Valley Maker’s When I Was A Child | Not an album review
Get ready to feel something.
[I struggle with writing this; this is not an album review. It is not a play by play of songs. It is not a summary of lyrics or an analysis of musical denotation. Somehow, like the album itself, this is something else entirely.]
Valley Maker has recently released When I Was A Child and I had the immense pleasure to have a few weeks with the album before it was released. I regarded it as a treasure, as if it were mine and only mine, as if every single part of it were tailored directly for me. I spent time with it, eyes closed in a dim room with wood panel walls, a slight breeze pushing against the window; evening drives in early fall with the windows down, a special sparseness in both the back roads I found myself driving down and the music created by songwriter Austin Crane. I bathed myself in the album’s songs. I let them blanket me when I laid down to sleep and had them greet me in the morning and send me into the day with an unarticulated truth that only I could understand because it was my truth. These are more than songs.
When I first sat down to write the Valley Maker album review I began thinking about why we as human beings are drawn to music, why we all listen. It’s an unanswerable question, really. Sure, we can point to our need for connection, we can mention the necessity of expression or–and this one’s the stretchiest stretch of them all–the joy we all experience in making/listening to music. But it’s more than that. It’s something unspeakable. There is a holiness in music (some music more than other) and like all things holy, it’s magnetic.
I’ve never met Austin. I’ve seen him perform a time or two, I know a few people who know him. We might even be Facebook friends (we’re not, I checked, but we totally could be maybe I think). And I’ve been listening to his music for a good while now beginning with the 2010 release that explored the story of Genesis. But after spending a few weeks with When I Was A Child I not only know Austin, I am him. What he has created with this album is something called tone–
Quick digression into the meaning of tone and how it is being used in context: tone portrays a variety of emotions and serves as a way of connecting an audience with a speaker’s (in this case Austin Crane’s) feelings, beliefs, opinions, questions regarding certain situations, topics, et cetera.
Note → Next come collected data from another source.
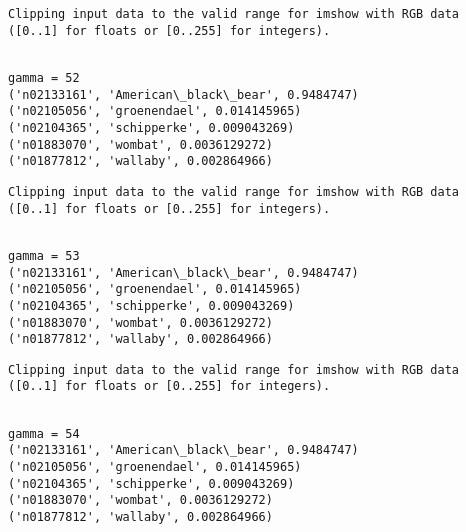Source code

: \documentclass[11pt]{article}
\begin{document}
    \begin{Verbatim}[commandchars=\\\{\}]
Clipping input data to the valid range for imshow with RGB data ([0..1] for floats or [0..255] for integers).

    \end{Verbatim}

    \begin{Verbatim}[commandchars=\\\{\}]

gamma = 52
('n02133161', 'American\_black\_bear', 0.9484747)
('n02105056', 'groenendael', 0.014145965)
('n02104365', 'schipperke', 0.009043269)
('n01883070', 'wombat', 0.0036129272)
('n01877812', 'wallaby', 0.002864966)

    \end{Verbatim}

    \begin{Verbatim}[commandchars=\\\{\}]
Clipping input data to the valid range for imshow with RGB data ([0..1] for floats or [0..255] for integers).

    \end{Verbatim}

    \begin{Verbatim}[commandchars=\\\{\}]

gamma = 53
('n02133161', 'American\_black\_bear', 0.9484747)
('n02105056', 'groenendael', 0.014145965)
('n02104365', 'schipperke', 0.009043269)
('n01883070', 'wombat', 0.0036129272)
('n01877812', 'wallaby', 0.002864966)

    \end{Verbatim}

    \begin{Verbatim}[commandchars=\\\{\}]
Clipping input data to the valid range for imshow with RGB data ([0..1] for floats or [0..255] for integers).

    \end{Verbatim}

    \begin{Verbatim}[commandchars=\\\{\}]

gamma = 54
('n02133161', 'American\_black\_bear', 0.9484747)
('n02105056', 'groenendael', 0.014145965)
('n02104365', 'schipperke', 0.009043269)
('n01883070', 'wombat', 0.0036129272)
('n01877812', 'wallaby', 0.002864966)

    \end{Verbatim}
\end{document}
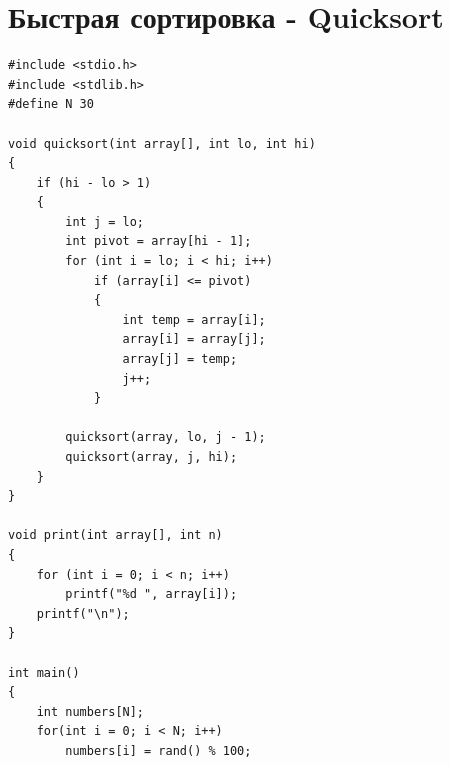 \documentclass{article}
\begin{document}
\section*{Быстрая сортировка - Quicksort}
\begin{multicols}{2}
\begin{lstlisting}
#include <stdio.h>
#include <stdlib.h>
#define N 30

void quicksort(int array[], int lo, int hi)
{
    if (hi - lo > 1)
    {
        int j = lo;
        int pivot = array[hi - 1];
        for (int i = lo; i < hi; i++)
            if (array[i] <= pivot)
            {
                int temp = array[i];
                array[i] = array[j];
                array[j] = temp;
                j++;
            }

        quicksort(array, lo, j - 1);
        quicksort(array, j, hi);
    }
}

void print(int array[], int n)
{
    for (int i = 0; i < n; i++)
        printf("%d ", array[i]);
    printf("\n");
}

int main()
{
    int numbers[N];
    for(int i = 0; i < N; i++)
        numbers[i] = rand() % 100;
    

\end{lstlisting}
\end{multicols}
\end{document}
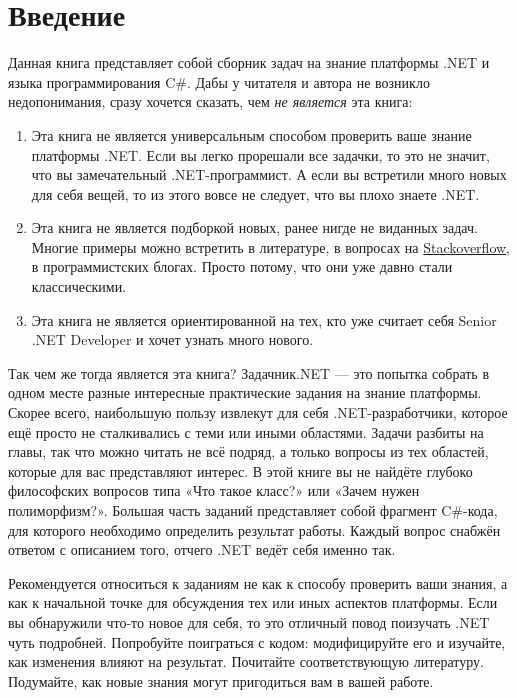 \chapter*{Введение}
Данная книга представляет собой сборник задач на знание платформы .NET и языка программирования C\#. Дабы у читателя и автора не возникло недопонимания, сразу хочется сказать, чем \textit{не является} эта книга:
\begin{enumerate}
  \item Эта книга не является универсальным способом проверить ваше знание платформы .NET. Если вы легко прорешали все задачки, то это не значит, что вы замечательный .NET-программист. А если вы встретили много новых для себя вещей, то из этого вовсе не следует, что вы плохо знаете .NET.
  \item Эта книга не является подборкой новых, ранее нигде не виданных задач. Многие примеры можно встретить в литературе, в вопросах на \href{http://stackoverflow.com/}{Stackoverflow}, в программистских блогах. Просто потому, что они уже давно стали классическими.
  \item Эта книга не является ориентированной на тех, кто уже считает себя Senior .NET Developer и хочет узнать много нового.
\end{enumerate}

Так чем же тогда является эта книга? Задачник.NET — это попытка собрать в одном месте разные интересные практические задания на знание платформы. Скорее всего, наибольшую пользу извлекут для себя .NET-разработчики, которое ещё просто не сталкивались с теми или иными областями. Задачи разбиты на главы, так что можно читать не всё подряд, а только вопросы из тех областей, которые для вас представляют интерес. В этой книге вы не найдёте глубоко философских вопросов типа «Что такое класс?» или «Зачем нужен полиморфизм?». Большая часть заданий представляет собой фрагмент C\#-кода, для которого необходимо определить результат работы. Каждый вопрос снабжён ответом с описанием того, отчего .NET ведёт себя именно так.

Рекомендуется относиться к заданиям не как к способу проверить ваши знания, а как к начальной точке для обсуждения тех или иных аспектов платформы. Если вы обнаружили что-то новое для себя, то это отличный повод поизучать .NET чуть подробней. Попробуйте поиграться с кодом: модифицируйте его и изучайте, как изменения влияют на результат. Почитайте соответствующую литературу. Подумайте, как новые знания могут пригодиться вам в вашей работе.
–and this tone saturates every experience I’ve ever had. I’m not only listening to the songs, I’m singing them, I’m trusting every word to the point that they’re my own words, words I’ve found myself saying before. Maybe not every exact word, but the meaning that they convey. There is uncertainty in each song, the same kind of uncertainty that we all know intimately. And by listening to these songs we are being forced to confront our questions, not looking for answers but for understanding as to why the questions are even asked at all.
With the turning of the seasons approaching, the death of winter, the stripping away, the rebirth, Valley Maker has given us a glimmering source of comfort in When I Was A Child. Let this album pull you into it, let it knock your world off its axis just enough for you to see inside yourself. It’s worth it, I promise.